# [DATASET EXTRACT]
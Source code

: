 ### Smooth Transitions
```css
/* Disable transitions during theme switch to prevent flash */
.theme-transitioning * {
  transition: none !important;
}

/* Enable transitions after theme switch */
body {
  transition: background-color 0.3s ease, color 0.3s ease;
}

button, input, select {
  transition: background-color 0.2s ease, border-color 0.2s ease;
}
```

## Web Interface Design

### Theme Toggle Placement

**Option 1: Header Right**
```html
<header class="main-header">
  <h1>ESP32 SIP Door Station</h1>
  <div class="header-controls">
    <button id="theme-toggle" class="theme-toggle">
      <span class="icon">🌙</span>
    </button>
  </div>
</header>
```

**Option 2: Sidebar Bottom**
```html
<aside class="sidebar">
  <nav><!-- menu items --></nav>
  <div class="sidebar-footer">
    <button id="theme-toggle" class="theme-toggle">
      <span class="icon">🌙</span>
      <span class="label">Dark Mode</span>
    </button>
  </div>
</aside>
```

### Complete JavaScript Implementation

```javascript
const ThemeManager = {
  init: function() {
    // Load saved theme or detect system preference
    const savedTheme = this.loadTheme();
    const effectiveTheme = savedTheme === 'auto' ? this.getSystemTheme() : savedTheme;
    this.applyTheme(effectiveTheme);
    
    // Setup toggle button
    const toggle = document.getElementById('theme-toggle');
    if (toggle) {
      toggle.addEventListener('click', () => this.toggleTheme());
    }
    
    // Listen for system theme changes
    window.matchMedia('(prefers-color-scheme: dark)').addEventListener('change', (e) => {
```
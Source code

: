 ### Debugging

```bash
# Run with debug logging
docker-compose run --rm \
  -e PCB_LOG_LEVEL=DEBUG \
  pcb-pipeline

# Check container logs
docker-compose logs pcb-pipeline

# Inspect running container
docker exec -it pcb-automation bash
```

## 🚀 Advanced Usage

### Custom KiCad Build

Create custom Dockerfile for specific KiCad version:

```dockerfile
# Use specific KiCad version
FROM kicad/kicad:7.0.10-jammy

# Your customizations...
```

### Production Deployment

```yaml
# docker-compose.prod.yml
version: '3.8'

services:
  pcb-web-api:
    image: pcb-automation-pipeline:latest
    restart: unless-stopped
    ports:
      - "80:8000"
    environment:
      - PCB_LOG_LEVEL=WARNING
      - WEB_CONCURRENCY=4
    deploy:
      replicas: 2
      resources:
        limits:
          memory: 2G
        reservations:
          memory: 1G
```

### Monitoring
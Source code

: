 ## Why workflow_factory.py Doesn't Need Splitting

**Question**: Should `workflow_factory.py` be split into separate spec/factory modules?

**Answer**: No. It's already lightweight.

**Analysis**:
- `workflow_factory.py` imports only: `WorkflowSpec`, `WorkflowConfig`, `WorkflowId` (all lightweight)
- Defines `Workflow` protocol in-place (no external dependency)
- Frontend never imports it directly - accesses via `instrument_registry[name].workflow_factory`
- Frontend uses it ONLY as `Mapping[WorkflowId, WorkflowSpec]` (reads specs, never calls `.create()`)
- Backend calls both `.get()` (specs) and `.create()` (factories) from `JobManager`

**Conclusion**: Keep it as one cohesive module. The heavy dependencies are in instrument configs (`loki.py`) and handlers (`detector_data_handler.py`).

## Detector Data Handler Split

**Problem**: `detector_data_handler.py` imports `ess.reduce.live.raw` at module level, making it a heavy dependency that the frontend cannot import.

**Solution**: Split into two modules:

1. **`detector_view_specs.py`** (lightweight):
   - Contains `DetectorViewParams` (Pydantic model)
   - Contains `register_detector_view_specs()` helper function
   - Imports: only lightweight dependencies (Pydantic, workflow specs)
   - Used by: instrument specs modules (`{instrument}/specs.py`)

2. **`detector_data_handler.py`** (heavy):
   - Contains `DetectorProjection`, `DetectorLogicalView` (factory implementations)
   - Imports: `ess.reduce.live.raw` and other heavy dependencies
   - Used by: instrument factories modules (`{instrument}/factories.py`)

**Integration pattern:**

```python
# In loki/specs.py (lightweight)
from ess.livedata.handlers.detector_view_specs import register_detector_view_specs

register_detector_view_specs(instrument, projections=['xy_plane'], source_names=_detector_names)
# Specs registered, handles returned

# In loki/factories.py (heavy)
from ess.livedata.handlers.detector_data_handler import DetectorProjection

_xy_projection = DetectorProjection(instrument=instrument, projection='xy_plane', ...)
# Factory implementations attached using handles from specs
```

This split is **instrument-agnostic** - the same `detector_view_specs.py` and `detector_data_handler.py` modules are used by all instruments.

# [ACTION ITEM]
Copy the records above. Keep every word as it is.

# [COMPLETED EXERCISE]
Source code

: ### Smooth Transitions
```css
/* Disable transitions during theme switch to prevent flash */
.theme-transitioning * {
  transition: none !important;
}

/* Enable transitions after theme switch */
body {
  transition: background-color 0.3s ease, color 0.3s ease;
}

button, input, select {
  transition: background-color 0.2s ease, border-color 0.2s ease;
}
```

## Web Interface Design

### Theme Toggle Placement

**Option 1: Header Right**
```html
<header class="main-header">
  <h1>ESP32 SIP Door Station</h1>
  <div class="header-controls">
    <button id="theme-toggle" class="theme-toggle">
      <span class="icon">🌙</span>
    </button>
  </div>
</header>
```

**Option 2: Sidebar Bottom**
```html
<aside class="sidebar">
  <nav><!-- menu items --></nav>
  <div class="sidebar-footer">
    <button id="theme-toggle" class="theme-toggle">
      <span class="icon">🌙</span>
      <span class="label">Dark Mode</span>
    </button>
  </div>
</aside>
```

### Complete JavaScript Implementation

```javascript
const ThemeManager = {
  init: function() {
    // Load saved theme or detect system preference
    const savedTheme = this.loadTheme();
    const effectiveTheme = savedTheme === 'auto' ? this.getSystemTheme() : savedTheme;
    this.applyTheme(effectiveTheme);
    
    // Setup toggle button
    const toggle = document.getElementById('theme-toggle');
    if (toggle) {
      toggle.addEventListener('click', () => this.toggleTheme());
    }
    
    // Listen for system theme changes
    window.matchMedia('(prefers-color-scheme: dark)').addEventListener('change', (e) => {
```
Source code

: ### Debugging

```bash
# Run with debug logging
docker-compose run --rm \
  -e PCB_LOG_LEVEL=DEBUG \
  pcb-pipeline

# Check container logs
docker-compose logs pcb-pipeline

# Inspect running container
docker exec -it pcb-automation bash
```

## 🚀 Advanced Usage

### Custom KiCad Build

Create custom Dockerfile for specific KiCad version:

```dockerfile
# Use specific KiCad version
FROM kicad/kicad:7.0.10-jammy

# Your customizations...
```

### Production Deployment

```yaml
# docker-compose.prod.yml
version: '3.8'

services:
  pcb-web-api:
    image: pcb-automation-pipeline:latest
    restart: unless-stopped
    ports:
      - "80:8000"
    environment:
      - PCB_LOG_LEVEL=WARNING
      - WEB_CONCURRENCY=4
    deploy:
      replicas: 2
      resources:
        limits:
          memory: 2G
        reservations:
          memory: 1G
```

### Monitoring
Source code

: ## Why workflow_factory.py Doesn't Need Splitting

**Question**: Should `workflow_factory.py` be split into separate spec/factory modules?

**Answer**: No. It's already lightweight.

**Analysis**:
- `workflow_factory.py` imports only: `WorkflowSpec`, `WorkflowConfig`, `WorkflowId` (all lightweight)
- Defines `Workflow` protocol in-place (no external dependency)
- Frontend never imports it directly - accesses via `instrument_registry[name].workflow_factory`
- Frontend uses it ONLY as `Mapping[WorkflowId, WorkflowSpec]` (reads specs, never calls `.create()`)
- Backend calls both `.get()` (specs) and `.create()` (factories) from `JobManager`

**Conclusion**: Keep it as one cohesive module. The heavy dependencies are in instrument configs (`loki.py`) and handlers (`detector_data_handler.py`).

## Detector Data Handler Split

**Problem**: `detector_data_handler.py` imports `ess.reduce.live.raw` at module level, making it a heavy dependency that the frontend cannot import.

**Solution**: Split into two modules:

1. **`detector_view_specs.py`** (lightweight):
   - Contains `DetectorViewParams` (Pydantic model)
   - Contains `register_detector_view_specs()` helper function
   - Imports: only lightweight dependencies (Pydantic, workflow specs)
   - Used by: instrument specs modules (`{instrument}/specs.py`)

2. **`detector_data_handler.py`** (heavy):
   - Contains `DetectorProjection`, `DetectorLogicalView` (factory implementations)
   - Imports: `ess.reduce.live.raw` and other heavy dependencies
   - Used by: instrument factories modules (`{instrument}/factories.py`)

**Integration pattern:**

```python
# In loki/specs.py (lightweight)
from ess.livedata.handlers.detector_view_specs import register_detector_view_specs

register_detector_view_specs(instrument, projections=['xy_plane'], source_names=_detector_names)
# Specs registered, handles returned

# In loki/factories.py (heavy)
from ess.livedata.handlers.detector_data_handler import DetectorProjection

_xy_projection = DetectorProjection(instrument=instrument, projection='xy_plane', ...)
# Factory implementations attached using handles from specs
```

This split is **instrument-agnostic** - the same `detector_view_specs.py` and `detector_data_handler.py` modules are used by all instruments.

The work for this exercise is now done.